> [WHAT IS REQUIRED]
State the number of lines in these records that include the string "name", and say nothing more.

%%

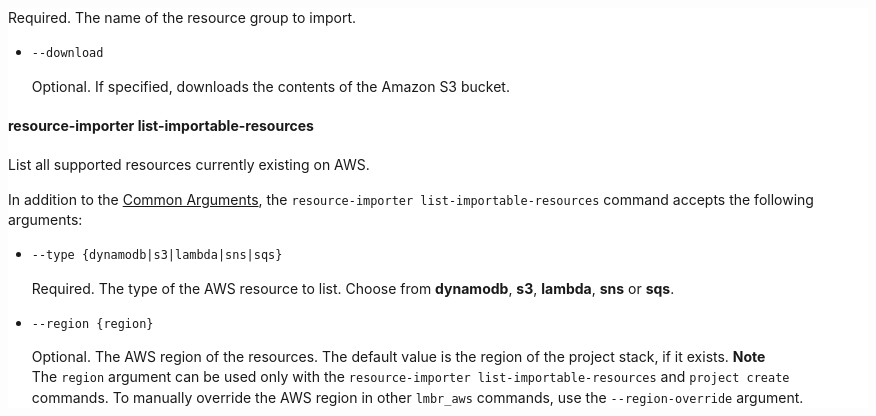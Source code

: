   Required\. The name of the resource group to import\.
+ `--download`

  Optional\. If specified, downloads the contents of the Amazon S3 bucket\.

#### resource\-importer list\-importable\-resources<a name="cloud-canvas-command-line-resource-importer-list-importable-resources"></a>

List all supported resources currently existing on AWS\.

In addition to the [Common Arguments](#cloud-canvas-command-line-common-arguments), the `resource-importer list-importable-resources` command accepts the following arguments:
+ `--type {dynamodb|s3|lambda|sns|sqs}`

  Required\. The type of the AWS resource to list\. Choose from **dynamodb**, **s3**, **lambda**, **sns** or **sqs**\.
+ `--region {region}`

  Optional\. The AWS region of the resources\. The default value is the region of the project stack, if it exists\.
**Note**  
The `region` argument can be used only with the `resource-importer list-importable-resources` and `project create` commands\. To manually override the AWS region in other `lmbr_aws` commands, use the `--region-override` argument\.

%%

> [OUTPUT FOR THIS TASK]
2